Une avancée des chercheurs de l’université de Yale et de la Cleveland Clinic permettra aux chirurgiens de cibler plus précisément les zones du cerveau causant des symptômes débilitants chez des patients non soulagés par les médicaments candidats à la chirurgie.

La technologie appelée magnétoencéphalographie ou MEG mesure de petites quantités d’activité électromagnétique à la surface des zones cérébrales épileptiques. Les chercheurs y proposent une nouvelle utilisation.

L’enregistrement des crises au cours de la MEG de routine chez certains candidats chirurgicaux peut aider à identifier précisément les zones touchées du cerveau et, dans certains cas, même nier la nécessité de procéder à des évaluations EEG intracrâniennes invasives avant la chirurgie.

L’auteur principal de l’étude publiée dans la revue JAMA Neurology est le Dr RafeedAlkawadri, professeur adjoint de neurologie à Yale et directeur du Yale HumanBrainMapping Program.

Ainsi, l’Importance La littérature sur la magnétoencéphalographie ictale (MEG) dans la pratique clinique et la relation avec d’autres modalités est limitée en raison de la brièveté des études de routine.

L’objectif de la recherche est d’étudier l’utilité et la fiabilité de MEG ictal dans la localisation de la zone épileptogène.

Pour ce faire, une revue rétrospective des dossiers médicaux et une analyse prospective d’une nouvelle méthode d’analyse du rythme ictal ont été menées dans un centre d’épilepsie tertiaire avec une large base de référence pour l’évaluation de la chirurgie épileptique. Un total de 377 études examinées. Les données ont été analysées de novembre 2011 à octobre 2015.

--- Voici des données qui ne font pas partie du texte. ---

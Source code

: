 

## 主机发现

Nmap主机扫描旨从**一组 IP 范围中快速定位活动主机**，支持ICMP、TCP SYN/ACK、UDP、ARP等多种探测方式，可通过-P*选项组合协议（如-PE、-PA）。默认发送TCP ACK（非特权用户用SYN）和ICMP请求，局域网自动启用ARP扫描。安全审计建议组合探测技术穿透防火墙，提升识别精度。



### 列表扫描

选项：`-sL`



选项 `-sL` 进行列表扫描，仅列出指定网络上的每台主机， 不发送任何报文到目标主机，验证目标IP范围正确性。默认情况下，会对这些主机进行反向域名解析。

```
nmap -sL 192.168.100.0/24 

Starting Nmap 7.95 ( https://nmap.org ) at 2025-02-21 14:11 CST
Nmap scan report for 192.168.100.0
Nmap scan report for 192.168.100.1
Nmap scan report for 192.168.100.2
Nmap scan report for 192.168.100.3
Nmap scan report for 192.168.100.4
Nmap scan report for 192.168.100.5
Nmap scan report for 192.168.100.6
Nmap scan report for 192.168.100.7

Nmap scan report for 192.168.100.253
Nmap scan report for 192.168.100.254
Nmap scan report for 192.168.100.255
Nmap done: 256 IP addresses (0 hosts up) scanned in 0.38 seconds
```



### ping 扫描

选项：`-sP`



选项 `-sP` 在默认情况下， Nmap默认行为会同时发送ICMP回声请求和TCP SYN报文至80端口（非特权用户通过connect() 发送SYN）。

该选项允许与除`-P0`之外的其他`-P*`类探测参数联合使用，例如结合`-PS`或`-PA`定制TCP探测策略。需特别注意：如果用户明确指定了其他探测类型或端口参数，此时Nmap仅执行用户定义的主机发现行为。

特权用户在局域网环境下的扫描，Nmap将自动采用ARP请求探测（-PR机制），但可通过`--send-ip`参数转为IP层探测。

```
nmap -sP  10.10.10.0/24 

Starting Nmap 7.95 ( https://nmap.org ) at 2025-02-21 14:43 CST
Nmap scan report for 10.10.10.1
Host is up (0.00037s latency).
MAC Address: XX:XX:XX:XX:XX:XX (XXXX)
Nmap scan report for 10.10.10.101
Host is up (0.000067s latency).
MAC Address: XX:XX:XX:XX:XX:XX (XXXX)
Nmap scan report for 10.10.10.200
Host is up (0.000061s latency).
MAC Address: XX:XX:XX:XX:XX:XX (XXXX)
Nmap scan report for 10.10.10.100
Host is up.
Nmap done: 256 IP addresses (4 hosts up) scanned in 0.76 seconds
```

Résultats, parmi les 44 patients inclus, l’âge moyen (ET) au moment de l’enregistrement était de 19,3 (14,9) ans et 25 (57%) étaient des hommes. La durée moyenne d’enregistrement était de 51,2 minutes. Les crises ont été provoquées par des déclencheurs connus chez 3 patients et étaient spontanées dans le cas contraire.

Vingt-cinq patients (57%) ont eu une crise, 6 patients (14%) ont eu 2 et 13 (30%) 3 crises ou plus. La magnétoencéphalographie a été réalisée chez 29 patients (66%), dont 8 (28%) n’avaient pas de décharge intercritale claire.

Une concordance sublobaire entre les dipôles ictal et intercritique a été observée chez 18 des 21 patients (86%). Trois patients (7%) présentaient des profils MEG ictaux clairs sans changements d’électroencéphalographie.

Les dipôles MEG d’Ictal ont été corrélés avec le lobe de début chez 7 des 8 patients (88%) qui ont subi des évaluations d’électroencéphalographie intracrânienne. Les raisons de l’échec de l’identification des dipôles ictaux incluaient des profils ictaux dipolaires diffus ou médiocres, aucun changement de MEG et un artefact de mouvement. La résection des zones contenant une estimation de la norme minimale d’une bande étroite au début, a été associée à une liberté de crise prolongée.

Les données MEG Ictal peuvent fournir une localisation fiable, y compris dans les cas difficiles à localiser par d’autres modalités. Ces résultats soutiennent l’utilisation de la localisation de source étendue pour les crises enregistrées au cours de MEG.